The Politics of Being Alone: The Systemic Bias Against Singles.
When One is the Loneliest Number

The Politics of Being Alone: The Systemic Bias Against Singles.
In the first year of COVID-19, I was single—coincidentally, so was my dog—and we rode it out together in our small Brooklyn apartment.
While others found safety in numbers, I learned what true isolation meant.
Lockdown policies found families, couples, and single mothers (thank God) cocooned together, sharing space and company, essentially forgetting about the world outside, including their friends who were alone.
Every family I know disappeared to bunker up out of town with other families. They created pods, ran home schools, had big family-style dinners at long farm tables, and created micro-cultures in mini communes of their own making. I scrolled enviously through their posts on social media.
The silence of that first year was stark and telling. I have never felt so dead and invisible in my life. As it dragged on, my body responded to the lack of physical contact —no handshakes, hugs, or even a pat on my shoulder for nearly half a year. There were moments I questioned whether I was still alive.
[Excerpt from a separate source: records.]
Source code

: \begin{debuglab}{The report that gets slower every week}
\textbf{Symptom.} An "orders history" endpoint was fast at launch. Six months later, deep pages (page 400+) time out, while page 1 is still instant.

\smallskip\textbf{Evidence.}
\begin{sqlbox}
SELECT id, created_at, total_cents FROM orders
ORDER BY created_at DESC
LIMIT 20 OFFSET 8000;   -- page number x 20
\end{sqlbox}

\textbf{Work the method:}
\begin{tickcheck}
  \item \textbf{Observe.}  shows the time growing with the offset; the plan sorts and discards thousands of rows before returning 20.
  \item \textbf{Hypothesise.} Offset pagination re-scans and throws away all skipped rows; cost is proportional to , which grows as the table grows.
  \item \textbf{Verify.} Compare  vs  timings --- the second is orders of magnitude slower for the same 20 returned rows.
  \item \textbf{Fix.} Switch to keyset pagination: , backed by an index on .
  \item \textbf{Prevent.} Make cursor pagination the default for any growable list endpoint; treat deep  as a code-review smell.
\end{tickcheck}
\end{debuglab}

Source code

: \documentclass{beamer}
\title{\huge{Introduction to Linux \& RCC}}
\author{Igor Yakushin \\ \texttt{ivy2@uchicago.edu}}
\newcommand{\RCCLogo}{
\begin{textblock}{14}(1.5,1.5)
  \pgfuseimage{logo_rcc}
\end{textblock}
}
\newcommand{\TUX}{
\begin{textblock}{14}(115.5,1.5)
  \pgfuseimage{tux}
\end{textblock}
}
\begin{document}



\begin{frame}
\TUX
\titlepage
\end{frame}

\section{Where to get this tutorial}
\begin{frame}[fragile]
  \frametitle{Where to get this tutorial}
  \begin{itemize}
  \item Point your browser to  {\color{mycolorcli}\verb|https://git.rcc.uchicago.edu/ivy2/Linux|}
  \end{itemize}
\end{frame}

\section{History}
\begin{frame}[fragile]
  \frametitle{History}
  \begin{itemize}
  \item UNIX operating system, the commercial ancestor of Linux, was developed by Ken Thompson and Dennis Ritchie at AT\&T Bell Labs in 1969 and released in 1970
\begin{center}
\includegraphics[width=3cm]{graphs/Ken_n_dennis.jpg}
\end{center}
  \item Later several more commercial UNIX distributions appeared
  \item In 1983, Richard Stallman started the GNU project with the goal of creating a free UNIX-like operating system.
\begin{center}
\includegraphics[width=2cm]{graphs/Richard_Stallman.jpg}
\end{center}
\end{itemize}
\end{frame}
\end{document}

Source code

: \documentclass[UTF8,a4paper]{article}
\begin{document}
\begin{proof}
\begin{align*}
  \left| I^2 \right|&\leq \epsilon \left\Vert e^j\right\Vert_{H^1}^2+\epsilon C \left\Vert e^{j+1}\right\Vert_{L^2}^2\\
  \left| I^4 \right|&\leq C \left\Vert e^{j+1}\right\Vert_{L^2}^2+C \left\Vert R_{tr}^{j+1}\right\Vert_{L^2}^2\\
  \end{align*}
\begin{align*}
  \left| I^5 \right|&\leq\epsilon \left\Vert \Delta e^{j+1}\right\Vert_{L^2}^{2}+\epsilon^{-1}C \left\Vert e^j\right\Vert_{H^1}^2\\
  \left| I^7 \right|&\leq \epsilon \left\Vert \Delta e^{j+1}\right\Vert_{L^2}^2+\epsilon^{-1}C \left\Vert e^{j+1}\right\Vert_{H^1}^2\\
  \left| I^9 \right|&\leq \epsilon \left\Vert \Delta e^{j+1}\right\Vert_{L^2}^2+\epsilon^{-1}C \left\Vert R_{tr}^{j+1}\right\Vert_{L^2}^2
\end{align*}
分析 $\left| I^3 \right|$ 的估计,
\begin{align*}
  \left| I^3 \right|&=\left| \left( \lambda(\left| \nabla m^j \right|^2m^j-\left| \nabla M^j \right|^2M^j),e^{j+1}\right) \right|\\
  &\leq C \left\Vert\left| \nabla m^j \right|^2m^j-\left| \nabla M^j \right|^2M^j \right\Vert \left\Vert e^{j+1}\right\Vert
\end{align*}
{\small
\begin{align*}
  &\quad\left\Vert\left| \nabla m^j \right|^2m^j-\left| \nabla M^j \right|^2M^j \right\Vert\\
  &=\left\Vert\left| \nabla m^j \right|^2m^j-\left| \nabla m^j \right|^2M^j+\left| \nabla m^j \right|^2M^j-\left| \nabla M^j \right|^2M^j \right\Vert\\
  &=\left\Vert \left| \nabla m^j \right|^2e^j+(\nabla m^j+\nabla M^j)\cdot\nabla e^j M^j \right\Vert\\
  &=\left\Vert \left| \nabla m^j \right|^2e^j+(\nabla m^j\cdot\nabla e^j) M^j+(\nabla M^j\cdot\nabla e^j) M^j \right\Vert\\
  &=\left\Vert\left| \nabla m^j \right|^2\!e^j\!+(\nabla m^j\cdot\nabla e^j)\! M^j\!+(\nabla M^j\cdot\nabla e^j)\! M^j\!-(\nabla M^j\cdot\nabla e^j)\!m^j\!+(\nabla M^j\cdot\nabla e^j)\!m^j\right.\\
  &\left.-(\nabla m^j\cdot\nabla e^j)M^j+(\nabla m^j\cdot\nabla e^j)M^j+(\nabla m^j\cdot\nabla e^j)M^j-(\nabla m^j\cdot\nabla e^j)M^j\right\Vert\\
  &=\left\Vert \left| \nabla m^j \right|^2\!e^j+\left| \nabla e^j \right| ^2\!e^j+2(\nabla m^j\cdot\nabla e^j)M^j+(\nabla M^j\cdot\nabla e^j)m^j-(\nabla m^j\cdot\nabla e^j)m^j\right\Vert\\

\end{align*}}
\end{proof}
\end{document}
I always imagined that in the event of an apocalypse, someone would make room for me in their bunker, but I was wrong.
Being excluded from pandemic pods was painful but understandable—no one could risk introducing illness into their protective bubbles, but for many single people, it amplified a pattern we’ve long experienced: being left out of couple-centric events because we’re un-partnered. The same invisible barrier that keeps single people out of couple-centric dinner parties was now keeping us out of survival pods.
What exactly is behind this non-life-threatening exclusion, where instead of protecting against a singular, potentially deadly disease, the safeguard is against the single guest? Is it a fear of odd numbers? (Imparnumerophobia, if you’re curious). This fear of one seems to affect more single women than men (years of asking), and its pervasiveness chips away at our souls.
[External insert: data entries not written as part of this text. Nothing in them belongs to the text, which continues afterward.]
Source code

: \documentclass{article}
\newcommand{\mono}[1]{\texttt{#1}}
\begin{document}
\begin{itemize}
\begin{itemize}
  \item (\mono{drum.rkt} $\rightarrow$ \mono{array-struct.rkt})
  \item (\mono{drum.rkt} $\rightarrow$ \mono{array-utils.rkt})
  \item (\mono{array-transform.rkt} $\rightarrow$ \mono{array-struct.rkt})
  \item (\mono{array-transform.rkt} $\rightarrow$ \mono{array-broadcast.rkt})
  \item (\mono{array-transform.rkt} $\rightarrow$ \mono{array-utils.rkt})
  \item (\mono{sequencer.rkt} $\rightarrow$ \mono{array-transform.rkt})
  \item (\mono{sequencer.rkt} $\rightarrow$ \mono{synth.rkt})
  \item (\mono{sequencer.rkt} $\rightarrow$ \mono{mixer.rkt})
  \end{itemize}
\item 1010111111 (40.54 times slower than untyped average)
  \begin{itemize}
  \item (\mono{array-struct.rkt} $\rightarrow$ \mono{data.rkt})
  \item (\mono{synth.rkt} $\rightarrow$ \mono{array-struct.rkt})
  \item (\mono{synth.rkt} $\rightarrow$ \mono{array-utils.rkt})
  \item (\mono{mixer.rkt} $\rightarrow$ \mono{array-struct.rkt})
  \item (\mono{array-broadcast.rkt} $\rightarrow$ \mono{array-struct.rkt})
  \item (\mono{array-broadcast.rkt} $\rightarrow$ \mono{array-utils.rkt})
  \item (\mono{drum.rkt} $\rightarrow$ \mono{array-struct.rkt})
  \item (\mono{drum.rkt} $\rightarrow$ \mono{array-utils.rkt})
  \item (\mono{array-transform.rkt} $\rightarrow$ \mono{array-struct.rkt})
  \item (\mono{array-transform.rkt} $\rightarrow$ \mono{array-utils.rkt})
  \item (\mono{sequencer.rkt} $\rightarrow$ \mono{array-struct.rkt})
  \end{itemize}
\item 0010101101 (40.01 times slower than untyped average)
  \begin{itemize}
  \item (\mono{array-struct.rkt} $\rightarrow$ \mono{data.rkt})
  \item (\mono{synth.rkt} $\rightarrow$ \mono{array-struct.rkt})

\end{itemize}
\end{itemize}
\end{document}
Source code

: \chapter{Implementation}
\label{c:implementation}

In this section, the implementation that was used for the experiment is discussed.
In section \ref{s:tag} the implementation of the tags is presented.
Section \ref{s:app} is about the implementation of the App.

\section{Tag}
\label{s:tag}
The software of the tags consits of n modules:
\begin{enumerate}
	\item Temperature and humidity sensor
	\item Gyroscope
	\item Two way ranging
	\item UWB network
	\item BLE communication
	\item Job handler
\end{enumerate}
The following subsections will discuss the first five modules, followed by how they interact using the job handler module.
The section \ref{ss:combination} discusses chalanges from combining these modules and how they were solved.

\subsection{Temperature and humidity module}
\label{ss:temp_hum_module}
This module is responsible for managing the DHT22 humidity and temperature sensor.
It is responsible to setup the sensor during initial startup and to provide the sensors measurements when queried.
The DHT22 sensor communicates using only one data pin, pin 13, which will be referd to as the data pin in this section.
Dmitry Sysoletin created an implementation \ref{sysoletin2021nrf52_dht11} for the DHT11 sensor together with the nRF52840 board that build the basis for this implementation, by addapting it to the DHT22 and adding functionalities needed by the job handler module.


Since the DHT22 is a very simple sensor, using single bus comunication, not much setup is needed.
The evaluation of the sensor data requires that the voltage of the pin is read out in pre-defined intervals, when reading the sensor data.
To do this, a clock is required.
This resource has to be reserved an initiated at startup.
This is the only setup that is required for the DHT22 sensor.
Am I being overly sensitive? For many things, yes. In this case, no.
I’ve had my share of serious relationships (seven, if you’re counting), and have been included in plenty of dinner and cocktail parties, summer barbecues, weekends away upstate with our shared friends, but when we break up, the invitations stop.
Throughout my adult life, I’ve watched almost everyone in my orbit couple up, get married, become parents, and disappear into family life, weaving themselves into the fabric of a societal norm they don’t often realize they’re in. I’ve set up many people who’ve gone on to marry and have children. The irony isn’t lost on me that I haven’t seen any of them in decades.
I've named nineteen babies, and never had one.
People who don’t have families, by choice or circumstance, or who lost them through death or divorce, live on the outside of that societal norm, existing in an unlocatable sphere that has no home.
This feeling of displacement is exquisitely painful and alienating.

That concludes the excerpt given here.